Now, we can show how to simulate a fixed tape sized bounded coupled transducer machine by an oracle machine using only logarithmically many queries.
\begin{lma}
\label{lma:k-lgk}
$\iTTM{k}{\C{R}}\subseteq \{L \in \Sigma_3| \exists$ oracle machine $M$ with an $\Sigma_2$ oracle such that $L(M)=L$ and $M$ needs at most $\lceil{\lg{(k+1)}\rceil}+1$ oracle calls\}
\end{lma}
\begin{proof}
Let $L\in\iTTM{k}{\C{R}}$ and let $A=(T,Acc(A))$ be the appropriate machine accepting it.
We will construct an oracle machine $M$ with the desired properties.

Given $w$ on input, $M$ shall work the following way.
As first, $M$ will compute $\#^\dag(w)$ the exact number of $\dag$ written on the output $T(w)$.
We will show, that $M$ won't need more then $\lceil{\lg{(k+1)}\rceil}$ oracle queries to achieve this.
Then $M$ will use only one more query to compute the output of $A$.

Since $LE_T^\dag(w,n)$ can be computed using only one query (due to lemma \ref{lma:LE-S2}). $M$ can determine the value of $\#^\dag(w)$ by performing a binary search on the set $\{0,1,\dots,k\}$. This will obviously take no more than $\lceil{\lg{(k+1)}\rceil}$ oracle queries.

Now, $M$ should find out what is the output of $T$ and whether it is in $Acc(A)$. We shall show that this can by achieved by using only one query. $M$ will ask the query, whether there exist such a number $t$, that after $t$ steps of $T$, all the convergent output squares have come to the point that they won't be altered in the forthcoming computation.
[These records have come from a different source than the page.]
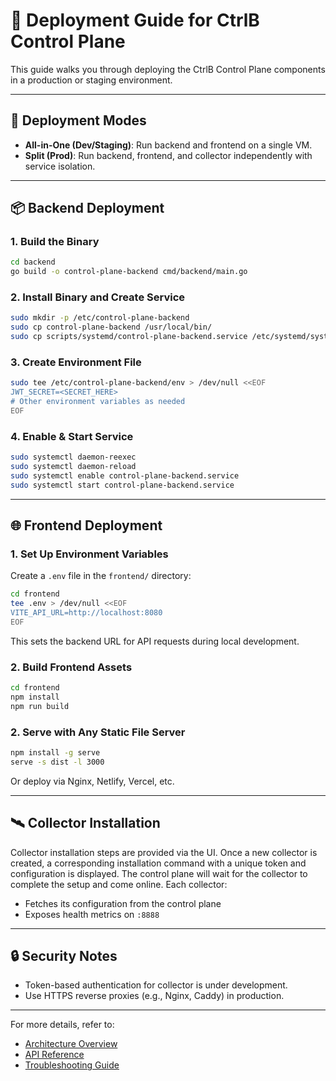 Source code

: # 🚀 Deployment Guide for CtrlB Control Plane

This guide walks you through deploying the CtrlB Control Plane components in a production or staging environment.

---

## 🧱 Deployment Modes

- **All-in-One (Dev/Staging)**: Run backend and frontend on a single VM.
- **Split (Prod)**: Run backend, frontend, and collector independently with service isolation.

---

## 📦 Backend Deployment

### 1. Build the Binary

```bash
cd backend
go build -o control-plane-backend cmd/backend/main.go
```

### 2. Install Binary and Create Service

```bash
sudo mkdir -p /etc/control-plane-backend
sudo cp control-plane-backend /usr/local/bin/
sudo cp scripts/systemd/control-plane-backend.service /etc/systemd/system/
```

### 3. Create Environment File

```bash
sudo tee /etc/control-plane-backend/env > /dev/null <<EOF
JWT_SECRET=<SECRET_HERE>
# Other environment variables as needed
EOF
```

### 4. Enable & Start Service

```bash
sudo systemctl daemon-reexec
sudo systemctl daemon-reload
sudo systemctl enable control-plane-backend.service
sudo systemctl start control-plane-backend.service
```

---

## 🌐 Frontend Deployment

### 1. Set Up Environment Variables

Create a `.env` file in the `frontend/` directory:

```bash
cd frontend
tee .env > /dev/null <<EOF
VITE_API_URL=http://localhost:8080
EOF
```

This sets the backend URL for API requests during local development.

### 2. Build Frontend Assets

```bash
cd frontend
npm install
npm run build
```

### 2. Serve with Any Static File Server

```bash
npm install -g serve
serve -s dist -l 3000
```

Or deploy via Nginx, Netlify, Vercel, etc.

---

## 🛰️ Collector Installation

Collector installation steps are provided via the UI. Once a new collector is created, a corresponding installation command with a unique token and configuration is displayed.
The control plane will wait for the collector to complete the setup and come online.
Each collector:

- Fetches its configuration from the control plane
- Exposes health metrics on `:8888`

---

## 🔒 Security Notes

- Token-based authentication for collector is under development.
- Use HTTPS reverse proxies (e.g., Nginx, Caddy) in production.

---

For more details, refer to:

- [Architecture Overview](architecture.md)
- [API Reference](backend/api-reference.md)
- [Troubleshooting Guide](troubleshooting.md)
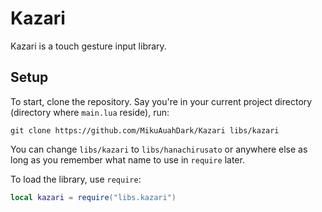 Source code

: Kazari
=====

Kazari is a touch gesture input library.

Setup
-----

To start, clone the repository. Say you're in your current project directory (directory where `main.lua` reside), run:

```
git clone https://github.com/MikuAuahDark/Kazari libs/kazari
```

You can change `libs/kazari` to `libs/hanachirusato` or anywhere else as long as you remember what name to use in `require` later.

To load the library, use `require`:

```lua
local kazari = require("libs.kazari")
```
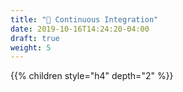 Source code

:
 ```yaml
---
title: "🚦 Continuous Integration"
date: 2019-10-16T14:24:20-04:00
draft: true
weight: 5
---
```


{{% children style="h4" depth="2" %}}
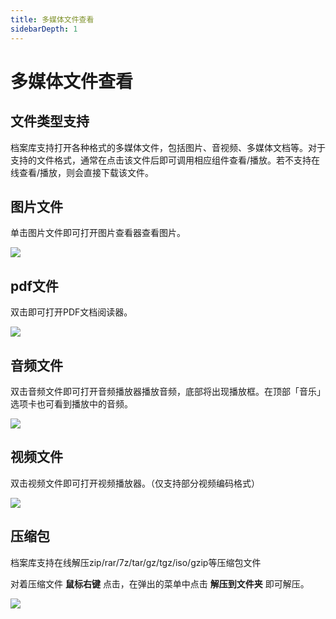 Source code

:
 ```yaml
---
title: 多媒体文件查看
sidebarDepth: 1
---
```


# 多媒体文件查看

## 文件类型支持

档案库支持打开各种格式的多媒体文件，包括图片、音视频、多媒体文档等。对于支持的文件格式，通常在点击该文件后即可调用相应组件查看/播放。若不支持在线查看/播放，则会直接下载该文件。

## 图片文件
单击图片文件即可打开图片查看器查看图片。

![](https://static.tamersunion.net/wp-content/uploads/2020021515515924.png)

## pdf文件
双击即可打开PDF文档阅读器。

![](https://static.tamersunion.net/wp-content/uploads/2020021515541948.png)


## 音频文件
双击音频文件即可打开音频播放器播放音频，底部将出现播放框。在顶部「音乐」选项卡也可看到播放中的音频。

![](https://static.tamersunion.net/wp-content/uploads/2020021515544133.png)


## 视频文件
双击视频文件即可打开视频播放器。（仅支持部分视频编码格式）

![](https://static.tamersunion.net/wp-content/uploads/2020021515545692.png)

## 压缩包

档案库支持在线解压zip/rar/7z/tar/gz/tgz/iso/gzip等压缩包文件

对着压缩文件 **鼠标右键** 点击，在弹出的菜单中点击 **解压到文件夹** 即可解压。

![](https://static.tamersunion.net/wp-content/uploads/2020021515553593.png) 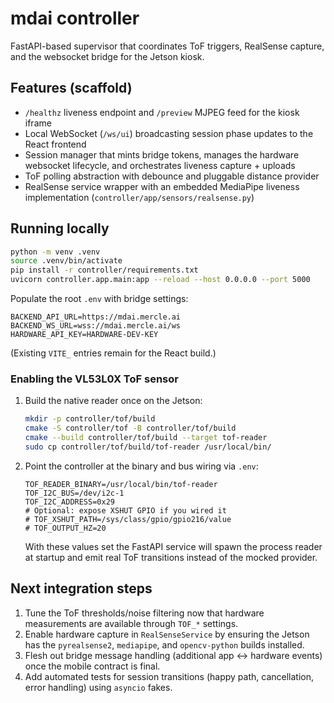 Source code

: # mdai controller

FastAPI-based supervisor that coordinates ToF triggers, RealSense capture, and the websocket bridge for the Jetson kiosk.

## Features (scaffold)

- `/healthz` liveness endpoint and `/preview` MJPEG feed for the kiosk iframe
- Local WebSocket (`/ws/ui`) broadcasting session phase updates to the React frontend
- Session manager that mints bridge tokens, manages the hardware websocket lifecycle, and orchestrates liveness capture + uploads
- ToF polling abstraction with debounce and pluggable distance provider
- RealSense service wrapper with an embedded MediaPipe liveness implementation (`controller/app/sensors/realsense.py`)

## Running locally

```bash
python -m venv .venv
source .venv/bin/activate
pip install -r controller/requirements.txt
uvicorn controller.app.main:app --reload --host 0.0.0.0 --port 5000
```

Populate the root `.env` with bridge settings:

```
BACKEND_API_URL=https://mdai.mercle.ai
BACKEND_WS_URL=wss://mdai.mercle.ai/ws
HARDWARE_API_KEY=HARDWARE-DEV-KEY
```

(Existing `VITE_` entries remain for the React build.)

### Enabling the VL53L0X ToF sensor

1. Build the native reader once on the Jetson:

   ```bash
   mkdir -p controller/tof/build
   cmake -S controller/tof -B controller/tof/build
   cmake --build controller/tof/build --target tof-reader
   sudo cp controller/tof/build/tof-reader /usr/local/bin/
   ```

2. Point the controller at the binary and bus wiring via `.env`:

   ```
   TOF_READER_BINARY=/usr/local/bin/tof-reader
   TOF_I2C_BUS=/dev/i2c-1
   TOF_I2C_ADDRESS=0x29
   # Optional: expose XSHUT GPIO if you wired it
   # TOF_XSHUT_PATH=/sys/class/gpio/gpio216/value
   # TOF_OUTPUT_HZ=20
   ```

   With these values set the FastAPI service will spawn the process reader
   at startup and emit real ToF transitions instead of the mocked provider.

## Next integration steps

1. Tune the ToF thresholds/noise filtering now that hardware measurements are available through `TOF_*` settings.
2. Enable hardware capture in `RealSenseService` by ensuring the Jetson has the `pyrealsense2`, `mediapipe`, and `opencv-python` builds installed.
3. Flesh out bridge message handling (additional app ↔ hardware events) once the mobile contract is final.
4. Add automated tests for session transitions (happy path, cancellation, error handling) using `asyncio` fakes.
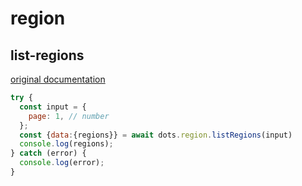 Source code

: # region

## list-regions
[original documentation](https://developers.digitalocean.com/documentation/v2/#list-all-regions)
```javascript
try {
  const input = {
    page: 1, // number
  };
  const {data:{regions}} = await dots.region.listRegions(input)
  console.log(regions);
} catch (error) {
  console.log(error);
}
```

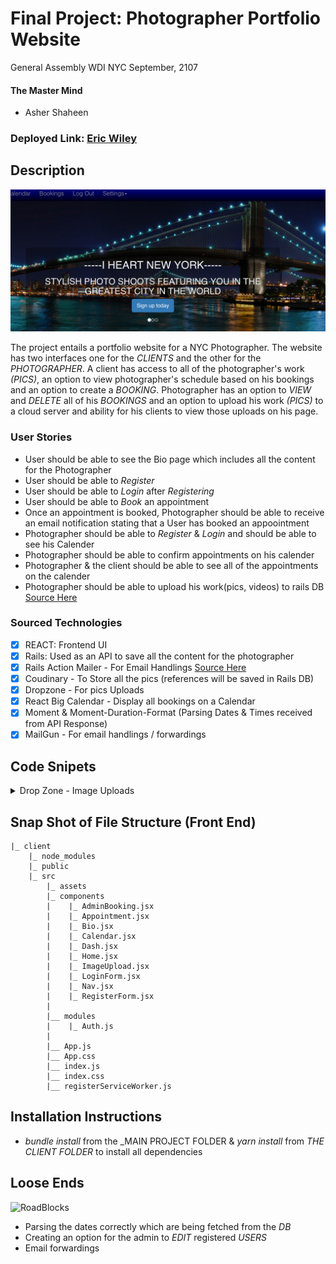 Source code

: # Final Project: Photographer Portfolio Website

General Assembly WDI NYC
September, 2107

#### The Master Mind
- Asher Shaheen

### Deployed Link: [Eric Wiley](https://ericsapp.herokuapp.com/)

## Description 

![ERIC WILEY](https://github.com/Asher978/EricsApp/blob/master/wireframes/Screen%20Shot%202017-09-20%20at%2010.38.12%20AM.png)

The project entails a portfolio website for a NYC Photographer. The website has two interfaces one for the _CLIENTS_ and the other for the _PHOTOGRAPHER_. A client has access to all of the photographer's work _(PICS)_, an option to view photographer's schedule based on his bookings and an option to create a _BOOKING_. Photographer has an option to _VIEW_ and _DELETE_ all of his _BOOKINGS_ and an option to upload his work _(PICS)_ to a cloud server and ability for his clients to view those uploads on his page. 

### User Stories
  *  User should be able to see the Bio page which includes all the content for the Photographer
  *  User should be able to _Register_
  *  User should be able to _Login_ after _Registering_
  *  User should be able to _Book_ an appointment
  *  Once an appointment is booked, Photographer should be able to receive an email notification stating that a User has booked an appoointment
  *  Photographer should be able to _Register_ & _Login_ and should be able to see his Calender
  *  Photographer should be able to confirm appointments on his calender
  *  Photographer & the client should be able to see all of the appointments on the calender
  *  Photographer should be able to upload his work(pics, videos) to rails DB [Source Here](http://ryan.endacott.me/2014/06/10/rails-file-upload.html)

  ### Sourced Technologies
  - [x] REACT: Frontend UI
  - [x] Rails: Used as an API to save all the content for the photographer
  - [x] Rails Action Mailer - For Email Handlings [Source Here](http://guides.rubyonrails.org/action_mailer_basics.html)
  - [x] Coudinary - To Store all the pics (references will be saved in Rails DB)
  - [x] Dropzone - For pics Uploads
  - [x] React Big Calendar - Display all bookings on a Calendar
  - [x] Moment & Moment-Duration-Format (Parsing Dates & Times received from API Response)
  - [x] MailGun - For email handlings / forwardings

  ## Code Snipets

<details>
<summary>Drop Zone - Image Uploads</summary>

```
<Dropzone
                accept="image/jpeg, image/png, image/jpg"
                onDrop={(files, reject) => this.uploadFile(files, reject)}>
                {({ isDragActive, isDragReject, acceptedFiles, rejectedFiles }) => {
                        return this.state.accept.length || this.state.reject.length
                            ? `Accepted ${this.state.accept.length}, rejected ${this.state.reject.length} files`
                            : "Drag a Pic or Click in the box to upload a picture";
                }}
                </Dropzone>
                {this.renderUploadedPic()}
                <aside>
                    <h3>Accepted files</h3>
                    <ul>
                        {
                        this.state.accept.map(f => <li key={f.name}>{f.name} - {f.size} bytes</li>)
                        }
                    </ul>
                    <h3>Rejected files</h3>
                    <ul>
                        {
                        this.state.reject.map(f => <li key={f.name}>{f.name} - {f.size} bytes</li>)
                        }
                    </ul>
                </aside>

```

</details>

## Snap Shot of File Structure (Front End)

```
|_ client
    |_ node_modules
    |_ public
    |_ src
        |_ assets
        |_ components
        |    |_ AdminBooking.jsx
        |    |_ Appointment.jsx
        |    |_ Bio.jsx
        |    |_ Calendar.jsx
        |    |_ Dash.jsx
        |    |_ Home.jsx
        |    |_ ImageUpload.jsx
        |    |_ LoginForm.jsx
        |    |_ Nav.jsx
        |    |_ RegisterForm.jsx
        |
        |__ modules
        |    |_ Auth.js
        |
        |__ App.js        
        |__ App.css
        |__ index.js
        |__ index.css
        |__ registerServiceWorker.js
```

## Installation Instructions
  *  _bundle install_ from the _MAIN PROJECT FOLDER & _yarn install_ from _THE CLIENT FOLDER_ to install all dependencies

## Loose Ends
![RoadBlocks](http://apps.frontline.org/police-stops/img/indianapolis.gif)
  *  Parsing the dates correctly which are being fetched from the _DB_
  *  Creating an option for the admin to _EDIT_ registered _USERS_
  *  Email forwardings

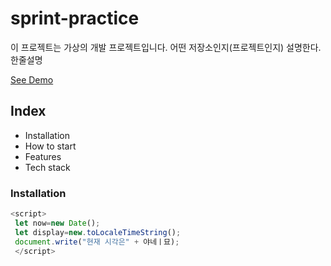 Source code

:# sprint-practice

이 프로젝트는 가상의 개발 프로젝트입니다. 어떤 저장소인지(프로젝트인지) 설명한다. 한줄설명

[See Demo](https://www.google.com)

## Index

- Installation
- How to start
- Features
- Tech stack

### Installation

```javascript
<script>
 let now=new Date();
 let display=new.toLocaleTimeString();
 document.write("현재 시각은" + 야네ㅣ묘);
 </script>
 ```




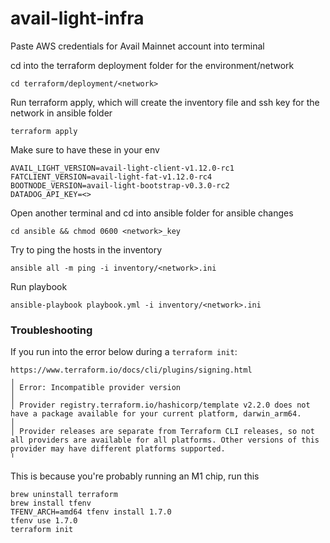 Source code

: # avail-light-infra

Paste AWS credentials for Avail Mainnet account into terminal


cd into the terraform deployment folder for the environment/network
```
cd terraform/deployment/<network>
```

Run terraform apply, which will create the inventory file and ssh key for the network in ansible folder

```
terraform apply
```

Make sure to have these in your env
```
AVAIL_LIGHT_VERSION=avail-light-client-v1.12.0-rc1
FATCLIENT_VERSION=avail-light-fat-v1.12.0-rc4
BOOTNODE_VERSION=avail-light-bootstrap-v0.3.0-rc2
DATADOG_API_KEY=<>
```

Open another terminal and cd into ansible folder for ansible changes
```
cd ansible && chmod 0600 <network>_key
```

Try to ping the hosts in the inventory

```
ansible all -m ping -i inventory/<network>.ini
```

Run playbook
```
ansible-playbook playbook.yml -i inventory/<network>.ini
```

### Troubleshooting
If you run into the error below during a `terraform init`:

```
https://www.terraform.io/docs/cli/plugins/signing.html
╷
│ Error: Incompatible provider version
│ 
│ Provider registry.terraform.io/hashicorp/template v2.2.0 does not have a package available for your current platform, darwin_arm64.
│ 
│ Provider releases are separate from Terraform CLI releases, so not all providers are available for all platforms. Other versions of this provider may have different platforms supported.
╵
```

This is because you're probably running an M1 chip, run this 
```
brew uninstall terraform
brew install tfenv
TFENV_ARCH=amd64 tfenv install 1.7.0
tfenv use 1.7.0
terraform init
``` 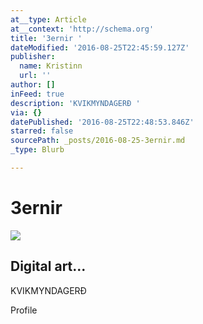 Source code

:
 ```yaml
---
at__type: Article
at__context: 'http://schema.org'
title: '3ernir '
dateModified: '2016-08-25T22:45:59.127Z'
publisher:
  name: Kristinn
  url: ''
author: []
inFeed: true
description: 'KVIKMYNDAGERĐ '
via: {}
datePublished: '2016-08-25T22:48:53.846Z'
starred: false
sourcePath: _posts/2016-08-25-3ernir.md
_type: Blurb

---
```

# 3ernir 

<article style=""><img src="https://the-grid-user-content.s3-us-west-2.amazonaws.com/b723b308-0e05-4e5b-ae1e-23dff5ee9a76.jpg" /><h1>Digital art...</h1><p>KVIKMYNDAGERĐ </p></article>

Profile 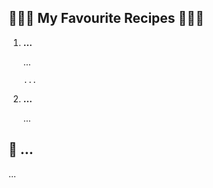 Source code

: ## 🥐🍳🥗 My Favourite Recipes 🥧🥨🍫

1.  **...**

    ...

    ```shell
    ...
    ```

2.  **...**

    ...

## 🚀 ...

...
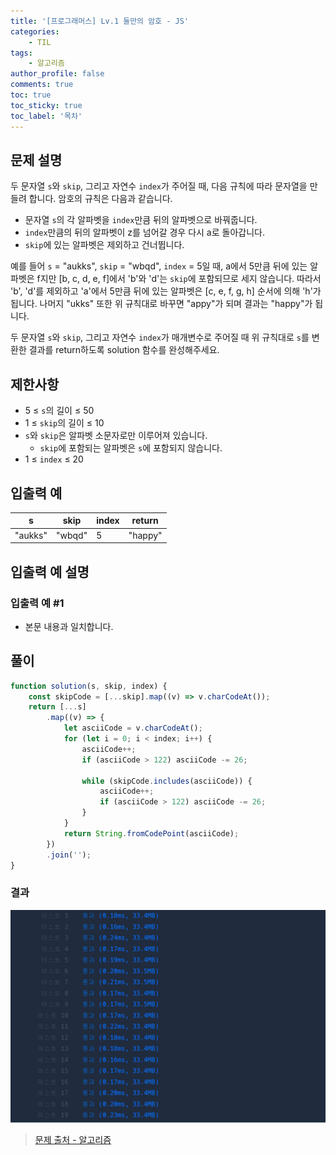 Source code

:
 ```yaml
---
title: '[프로그래머스] Lv.1 둘만의 암호 - JS'
categories:
    - TIL
tags:
    - 알고리즘
author_profile: false
comments: true
toc: true
toc_sticky: true
toc_label: '목차'
---
```


## 문제 설명

두 문자열 `s`와 `skip`, 그리고 자연수 `index`가 주어질 때, 다음 규칙에 따라 문자열을 만들려 합니다. 암호의 규칙은 다음과 같습니다.

-   문자열 `s`의 각 알파벳을 `index`만큼 뒤의 알파벳으로 바꿔줍니다.
-   `index`만큼의 뒤의 알파벳이 z를 넘어갈 경우 다시 a로 돌아갑니다.
-   `skip`에 있는 알파벳은 제외하고 건너뜁니다.

예를 들어 `s` = "aukks", `skip` = "wbqd", `index` = 5일 때, a에서 5만큼 뒤에 있는 알파벳은 f지만 [b, c, d, e, f]에서 'b'와 'd'는 `skip`에 포함되므로 세지 않습니다. 따라서 'b', 'd'를 제외하고 'a'에서 5만큼 뒤에 있는 알파벳은 [c, e, f, g, h] 순서에 의해 'h'가 됩니다. 나머지 "ukks" 또한 위 규칙대로 바꾸면 "appy"가 되며 결과는 "happy"가 됩니다.

두 문자열 `s`와 `skip`, 그리고 자연수 `index`가 매개변수로 주어질 때 위 규칙대로 `s`를 변환한 결과를 return하도록 solution 함수를 완성해주세요.

## 제한사항

-   5 ≤ `s`의 길이 ≤ 50
-   1 ≤ `skip`의 길이 ≤ 10
-   `s`와 `skip`은 알파벳 소문자로만 이루어져 있습니다.
    -   `skip`에 포함되는 알파벳은 `s`에 포함되지 않습니다.
-   1 ≤ `index` ≤ 20

## 입출력 예

| s       | skip   | index | return  |
| ------- | ------ | ----- | ------- |
| "aukks" | "wbqd" | 5     | "happy" |

## 입출력 예 설명

### 입출력 예 #1

-   본문 내용과 일치합니다.

## 풀이

```javascript
function solution(s, skip, index) {
    const skipCode = [...skip].map((v) => v.charCodeAt());
    return [...s]
        .map((v) => {
            let asciiCode = v.charCodeAt();
            for (let i = 0; i < index; i++) {
                asciiCode++;
                if (asciiCode > 122) asciiCode -= 26;

                while (skipCode.includes(asciiCode)) {
                    asciiCode++;
                    if (asciiCode > 122) asciiCode -= 26;
                }
            }
            return String.fromCodePoint(asciiCode);
        })
        .join('');
}
```

### 결과

![result](/assets/images/2023/09/15/algorithm-68-result.png)

> [문제 출처 - 알고리즘](https://school.programmers.co.kr/learn/courses/30/lessons/155652)
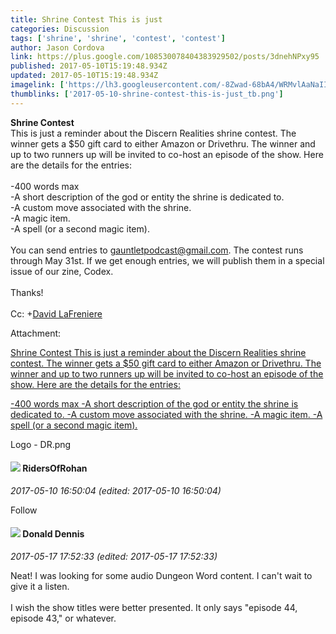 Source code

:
 ```yaml
---
title: Shrine Contest This is just
categories: Discussion
tags: ['shrine', 'shrine', 'contest', 'contest']
author: Jason Cordova
link: https://plus.google.com/108530078404383929502/posts/3dnehNPxy95
published: 2017-05-10T15:19:48.934Z
updated: 2017-05-10T15:19:48.934Z
imagelink: ['https://lh3.googleusercontent.com/-8Zwad-68bA4/WRMvlAaNaII/AAAAAAAAbMA/hmlV4emduL4NM11vOX4k7_Ds6pjHnSZMQCJoC/w1400-h1400/Logo%2B-%2BDR.png']
thumblinks: ['2017-05-10-shrine-contest-this-is-just_tb.png']
---
```


<b>Shrine Contest</b><br />This is just a reminder about the Discern Realities shrine contest. The winner gets a $50 gift card to either Amazon or Drivethru. The winner and up to two runners up will be invited to co-host an episode of the show. Here are the details for the entries:<br /><br />-400 words max<br />-A short description of the god or entity the shrine is dedicated to.<br />-A custom move associated with the shrine.<br />-A magic item.<br />-A spell (or a second magic item). <br /><br />You can send entries to gauntletpodcast@gmail.com. The contest runs through May 31st. If we get enough entries, we will publish them in a special issue of our zine, Codex. <br /><br />Thanks!<br /><br />Cc: <span class="proflinkWrapper"><span class="proflinkPrefix">+</span><a class="proflink" href="https://plus.google.com/116842813466282234979" oid="116842813466282234979">David LaFreniere</a></span>


Attachment:

<a href='https://plus.google.com/photos/108530078404383929502/albums/6418526210680511521/6418526206744684674?sqi=100084733231320276299&sqsi=495ab0e7-7352-40c7-9718-677d19c9273e'>Shrine Contest
This is just a reminder about the Discern Realities shrine contest. The winner gets a $50 gift card to either Amazon or Drivethru. The winner and up to two runners up will be invited to co-host an episode of the show. Here are the details for the entries:

-400 words max
-A short description of the god or entity the shrine is dedicated to.
-A custom move associated with the shrine.
-A magic item.
-A spell (or a second magic item).</a>


Logo - DR.png
<div id='comment z13ac5miswq3zbrsj22ye5wqnsqfwzg3b'>
  <h4><img src='{{site.baseurl}}//images/avatars/105027753407294580081_photo.jpg'> RidersOfRohan</h4>
      <p><cite>2017-05-10 16:50:04 (edited: 2017-05-10 16:50:04)</cite></p>
        <p>Follow</p>
</div>
        

<div id='comment z13ac5miswq3zbrsj22ye5wqnsqfwzg3b'>
  <h4><img src='{{site.baseurl}}//images/avatars/103945827209959719041_photo.jpg'> Donald Dennis</h4>
      <p><cite>2017-05-17 17:52:33 (edited: 2017-05-17 17:52:33)</cite></p>
        <p>Neat! I was looking for some audio Dungeon Word content.  I can&#39;t wait to give it a listen. <br /><br />I wish the show titles were better presented. It only says &quot;episode 44, episode 43,&quot; or whatever. <br /></p>
</div>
And also if the word obtained by replacing the nonconvergent squares with $\dag$ symbols is in $Acc(A)$. We can write this in a formal way. Let $p_i; i\in \N$ denote the $i$-th prime ($p_0=2$). Let $P(v_1,v_2,\cdots,v_m,i_1,i_2,\cdots,i_m)$ denote a word of length $k$ such, that its $i_l$-th symbol is $v_l$ and all other symbols (whose indexes are not in the list) are $\dag$. Our question is\\
$(\exists t'\in \N )(\forall m\in \N):\Bigl(\left(t'=p_0^t\cdot\prod_{i=1}^{k-\#^\dag(w)+1}p_i^{\alpha_i}\right) \land \left(  \bigwedge_{i=1}^{k-\#^\dag(w)+1}\alpha_i\neq 0 \right) \land$ $\left( \bigwedge_{i=1}^{k-\#^\dag(w)+1} o_{\alpha_i}(t)=o_{\alpha_i}(t+m)\right) \land$ $P\left(o_{\alpha_1}(t),o_{\alpha_2}(t),\cdots,\alpha_1,\alpha_2,\cdots, \alpha_{k-\#^\dag(w)+1}\right)\in Acc(A)\Bigr)$\\
Since the body of this predicate is recursive, the whole predicate refers to a set in $\Sigma_2$ and thus, we need only one query to obtain the answer to our final question.
\end{proof}

In the previous proof, we used the coding of lists of numbers into exponents of primes. Of course, we could have used any other numbering function.

We will now show how to simulate an oracle machine that uses at most $k$ oracle calls by using an exponentially long tape. This result is somehow expectable from the knowledge of our previous lemma.

\begin{lma}
\label{lma:2^k}
Let $M$ be an oracle machine that is allowed to make mostly $k$ oracle calls (to a $\Sigma_2$ oracle). Then $L(M)\in \iTTM{2^{k+1}-1}{\C{R}} $
\end{lma}

\begin{proof}
The proof has the following idea. Let $M$ be our oracle machine, let $O$ be its oracle and $w$ its input. If we remove or change $O$, we might get different computations. These computations will form a binary tree and in each branching, there will be an oracle query. We shall call this tree a decision tree. Since the number of queries to $O$ is bounded by $k$, the tree has mostly $2^k-1$ vertices. All that we need to do to ensure that we can correctly simulate $M$ with $O$ is to compute the answer to each query in the branching tree of $M$ on $w$. As we shall see, this can be achieved by an $ITTT$ with a sufficiently long output tape. We shall also compute the result of $M$ for each possible path of the computation. Since there are $2^{k-1}$ leafs (and each leaf is a query), there are $2^k$ possible computational paths (after the last query, there can still be some computation). To write all this information, we need a $2^k+2^k-1=2^{k+1}-1$ squares long tape.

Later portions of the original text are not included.